"Less button-down?"
He shrugged. "It's been all right so far."
"It was very generous of Mr. Mitchell to let you leave to come here on such short notice."
"As bosses go, he's okay."
She rearranged her legs beneath the table and took great care with smoothing the napkin in her lap, keeping her eyes down. "Do you have a family?"
"No."
She raised her head and looked across at him. "You never married?"
He replied with a guffaw. "Don't I wish."
She appeared on the verge of giving way to natural curiosity and asking about his marital status but didn't. Wisely, he thought.
Instead, she said, "You didn't know until last night that I was a widow."
"Nope."
"I'm still in real estate. Did you know that?"
"Figured as much."
"I thought you might have. ... I mean, your being an investigator by trade, I thought you would have--"
"Kept track of you over the years?"
"Frankly, yes."
"Frankly, I did.
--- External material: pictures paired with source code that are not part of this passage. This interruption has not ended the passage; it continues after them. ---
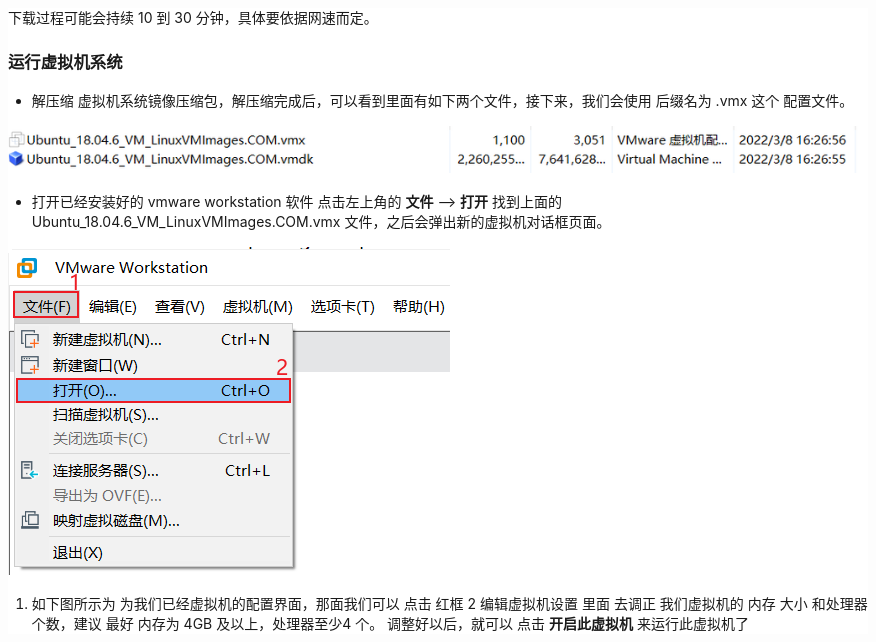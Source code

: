 下载过程可能会持续 10 到 30 分钟，具体要依据网速而定。

### 运行虚拟机系统

- 解压缩 虚拟机系统镜像压缩包，解压缩完成后，可以看到里面有如下两个文件，接下来，我们会使用 后缀名为 .vmx 这个 配置文件。

![ConfigHost_003](assets/post/02-build-env/ConfigHost_003.png)

- 打开已经安装好的 vmware workstation 软件 点击左上角的 **文件** --> **打开** 找到上面的 Ubuntu_18.04.6_VM_LinuxVMImages.COM.vmx 文件，之后会弹出新的虚拟机对话框页面。

![ConfigHost_004](assets/post/02-build-env/ConfigHost_004.png)

1. 如下图所示为 为我们已经虚拟机的配置界面，那面我们可以 点击 红框 2 编辑虚拟机设置 里面 去调正 我们虚拟机的 内存 大小 和处理器个数，建议 最好 内存为 4GB 及以上，处理器至少4 个。 调整好以后，就可以 点击 **开启此虚拟机** 来运行此虚拟机了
For a while. Then I ... stopped."
"Lost interest?"
"Lost hope."
He sounded pathetic even to his own ears. Practically growling, he said, "I don't suppose smoking is allowed in here."
Her head went back several inches. "You smoke?"
That caused him to laugh. "I don't actually smoke. I just inhale. Smoking takes too long to get the nicotine into my bloodstream."
"When did you start smoking?"
"Thirty years ago."
The significance of the time frame didn't escape her. She held his gaze for several beats, then said, "You should quit."
"What for?"
Their stare held until the waitress returned with her tea and his Coke, which was served in one of the vintage bottles accompanied by a slender glass of ice sitting on a little china plate with a white paper doily underneath it. They didn't have Coke in ordinary cans in Merritt, Texas? He didn't touch anything, afraid he'd break something.
Caroline thanked the waitress, spooned sugar into her cup, then poured steaming tea out of a little white pot with pink flowers painted on it. "It's still weak. I didn't let it steep long enough," she remarked.
Okay, enough of this bullshit. "You gonna talk to me, or what?"
She set her spoon in the saucer. It clinked against the cup as though her hand might not have been quite steady. She looked across at him. "Last night, in my house, a man was shot and seriously wounded. Berry was there."